7A titre liminaire, et en ce qui concerne la demande en communication du dossier administratif formulée exclusivement dans le dispositif de la requête introductive d’instance, la soussignée constate que la partie étatique a déposé ensemble avec son mémoire en réponse une farde de pièces correspondant a priori au dossier administratif. A défaut pour le demandeur de remettre en question le caractère complet du dossier mis à disposition à travers le mémoire en réponse, la demande en communication du dossier administratif est à rejeter comme étant devenue sans objet.

A l’appui des deux volets de son recours, le demandeur expose les faits et rétroactes gisant à la base des décisions déférées, en reprenant, en substance, ses déclarations telles qu’actées lors de son audition par un agent du ministère, tout en ajoutant un « incident particulièrement significatif » à son récit qui prouverait le danger auquel il serait exposé en cas de retour dans son pays d’origine. En effet, alors qu’il se serait trouvé sur son lieu de travail, le frère de (B), accompagné de plusieurs autres individus, serait venu à sa rencontre, lui aurait proféré des menaces et tenté de l’intimider, voire de le violenter. Après sa fuite, le frère de (B), accompagné de ses amis, se serait régulièrement rendu au domicile de sa mère dans le but de s’approprier ses biens personnels.

En droit, et en ce qui concerne plus particulièrement le statut de réfugié, le demandeur fait valoir que ce serait à tort que le ministre qualifierait les faits litigieux d’un simple conflit d’ordre privé, sans lien avec l’un des cinq motifs prévus par la Convention de Genève du 28 juillet 1951 relative au statut des réfugiés, appréciation qui ne reflèterait aucunement la réalité culturelle et sociale existante en Guinée où les grossesses hors mariage seraient qualifiées de « honte ». Ainsi, compte tenu du fait que dans la société guinéenne, les femmes ayant des enfants hors mariage et ces enfants eux-mêmes seraient fortement stigmatisés, il serait erroné de croire que les hommes impliqués dans de telles situations seraient, quant à eux, épargnés par la réprobation sociale ou les représailles.
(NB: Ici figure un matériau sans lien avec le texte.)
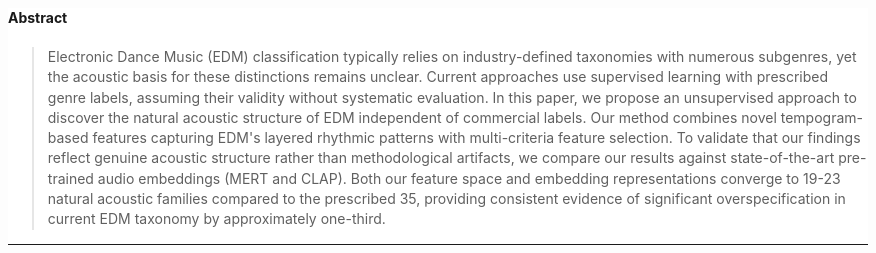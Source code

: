 #### Abstract
> Electronic Dance Music (EDM) classification typically relies on
industry-defined taxonomies with numerous subgenres, yet the acoustic basis for
these distinctions remains unclear. Current approaches use supervised learning
with prescribed genre labels, assuming their validity without systematic
evaluation. In this paper, we propose an unsupervised approach to discover the
natural acoustic structure of EDM independent of commercial labels. Our method
combines novel tempogram-based features capturing EDM's layered rhythmic
patterns with multi-criteria feature selection. To validate that our findings
reflect genuine acoustic structure rather than methodological artifacts, we
compare our results against state-of-the-art pre-trained audio embeddings (MERT
and CLAP). Both our feature space and embedding representations converge to
19-23 natural acoustic families compared to the prescribed 35, providing
consistent evidence of significant overspecification in current EDM taxonomy by
approximately one-third.

---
Etant donné que ses relations sexuelles avec (B) auraient conduit à la grossesse de celle-ci, il aurait été ciblé comme responsable de la « honte » infligée à la famille de (B). Dans une telle hypothèse, la famille de la concernée n’hésiterait toutefois pas à recourir à tous les moyens, y compris la violence, pour rétablir son honneur.
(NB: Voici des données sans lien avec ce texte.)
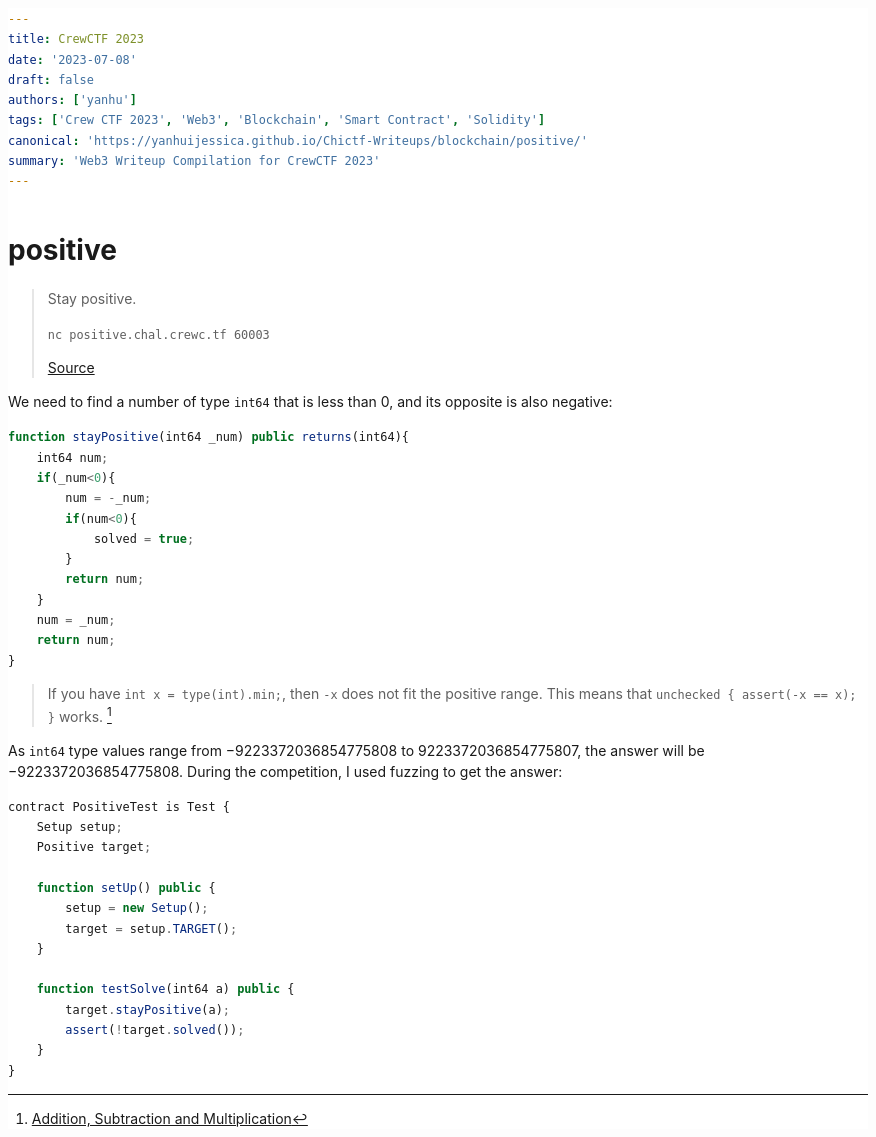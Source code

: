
```yaml
---
title: CrewCTF 2023
date: '2023-07-08'
draft: false
authors: ['yanhu']
tags: ['Crew CTF 2023', 'Web3', 'Blockchain', 'Smart Contract', 'Solidity']
canonical: 'https://yanhuijessica.github.io/Chictf-Writeups/blockchain/positive/'
summary: 'Web3 Writeup Compilation for CrewCTF 2023'
---
```


# positive

> Stay positive.
>
> `nc positive.chal.crewc.tf 60003`
>
> [Source](https://yanhuijessica.github.io/Chictf-Writeups/blockchain/positive/#description)

We need to find a number of type `int64` that is less than 0, and its opposite is also negative:

```js
function stayPositive(int64 _num) public returns(int64){
    int64 num;
    if(_num<0){
        num = -_num;
        if(num<0){
            solved = true;
        }
        return num;
    }
    num = _num;
    return num;
}
```

> If you have `int x = type(int).min;`, then `-x` does not fit the positive range. This means that `unchecked { assert(-x == x); }` works. [^1]

As `int64` type values range from $-9223372036854775808$ to $9223372036854775807$, the answer will be $-9223372036854775808$. During the competition, I used fuzzing to get the answer:

```js
contract PositiveTest is Test {
    Setup setup;
    Positive target;

    function setUp() public {
        setup = new Setup();
        target = setup.TARGET();
    }

    function testSolve(int64 a) public {
        target.stayPositive(a);
        assert(!target.solved());
    }
}
```


[^1]: [Addition, Subtraction and Multiplication](https://docs.soliditylang.org/en/latest/types.html#addition-subtraction-and-multiplication)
Dans la mesure où un imam jouirait d’une grande « autorité morale » sur la communauté, sa parole ne serait jamais remise en question. Il s’ensuivrait que le pouvoir du père de (B), qui serait un imam, ne serait pas simplement symbolique mais bien concret et menaçant. Celui-ci aurait d’ailleurs mobilisé d’autres personnes, y compris son fils et ses amis, afin de le traquer, allant jusqu’à exercer des violences physiques et à proférer des menaces de mort.
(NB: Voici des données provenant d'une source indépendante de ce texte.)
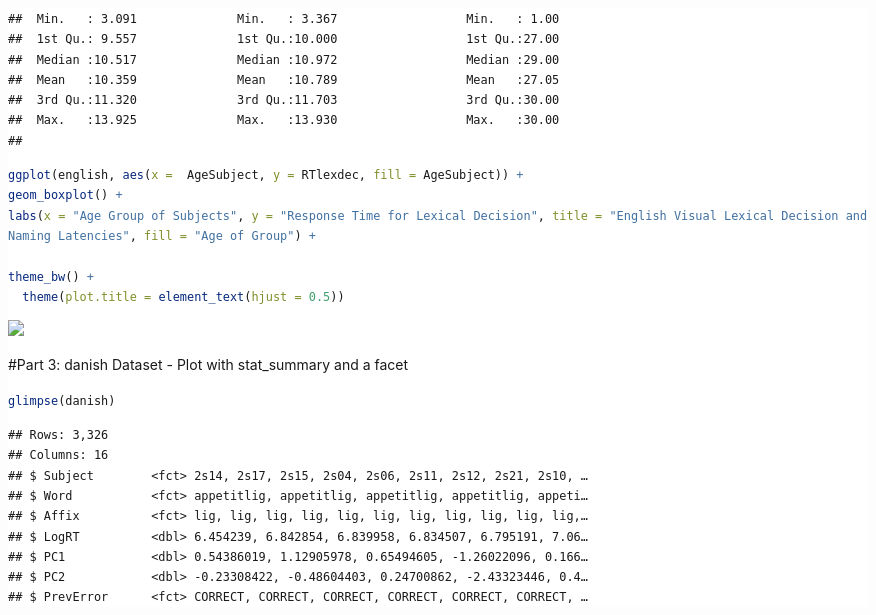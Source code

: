     ##  Min.   : 3.091              Min.   : 3.367                  Min.   : 1.00  
    ##  1st Qu.: 9.557              1st Qu.:10.000                  1st Qu.:27.00  
    ##  Median :10.517              Median :10.972                  Median :29.00  
    ##  Mean   :10.359              Mean   :10.789                  Mean   :27.05  
    ##  3rd Qu.:11.320              3rd Qu.:11.703                  3rd Qu.:30.00  
    ##  Max.   :13.925              Max.   :13.930                  Max.   :30.00  
    ## 

``` r
ggplot(english, aes(x =  AgeSubject, y = RTlexdec, fill = AgeSubject)) +
geom_boxplot() +
labs(x = "Age Group of Subjects", y = "Response Time for Lexical Decision", title = "English Visual Lexical Decision and Naming Latencies", fill = "Age of Group") +

theme_bw() +
  theme(plot.title = element_text(hjust = 0.5))
```

![](README_files/figure-gfm/boxplot-1.png)

\#Part 3: danish Dataset - Plot with stat\_summary and a facet

``` r
glimpse(danish)
```

    ## Rows: 3,326
    ## Columns: 16
    ## $ Subject        <fct> 2s14, 2s17, 2s15, 2s04, 2s06, 2s11, 2s12, 2s21, 2s10, …
    ## $ Word           <fct> appetitlig, appetitlig, appetitlig, appetitlig, appeti…
    ## $ Affix          <fct> lig, lig, lig, lig, lig, lig, lig, lig, lig, lig, lig,…
    ## $ LogRT          <dbl> 6.454239, 6.842854, 6.839958, 6.834507, 6.795191, 7.06…
    ## $ PC1            <dbl> 0.54386019, 1.12905978, 0.65494605, -1.26022096, 0.166…
    ## $ PC2            <dbl> -0.23308422, -0.48604403, 0.24700862, -2.43323446, 0.4…
    ## $ PrevError      <fct> CORRECT, CORRECT, CORRECT, CORRECT, CORRECT, CORRECT, …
Le demandeur soutient ensuite que la possibilité de solliciter une protection policière en Guinée serait purement théorique, en raison des déficiences structurelles et matérielles de la police guinéenne, ainsi que de la réticence des agents de police à intervenir dans des affaires impliquant des personnalités influentes, telles que les imams. Il allègue dans ce contexte que les agents de police seraient placés sous l’autorité des imams.

Monsieur (A) met encore en avant qu’un conflit personnel pourrait rapidement prendre une dimension ethnique et dégénérer. Son appartenance ethnique serait d’autant plus préoccupante, dans la mesure où la mère de (B) serait d’ethnie soussou, tandis que lui-même serait d’ethnie …, dans un village qui serait dominé par l’ethnie …. Dans un tel contexte de rivalité ethnique, il serait presqu’impossible d’obtenir la protection des forces de l’ordre lorsqu’un conflit avec un personnage aussi influent que l’imam surviendrait.

8Ainsi, en raison de son appartenance ethnique et de son implication dans une relation considérée comme portant atteinte à l’honneur d’une famille religieusement et socialement influente, il serait perçu comme une personne déviante, appartenant à un groupe social stigmatisé et marginalisé au regard des normes sociales et religieuses en vigueur dans son pays d’origine.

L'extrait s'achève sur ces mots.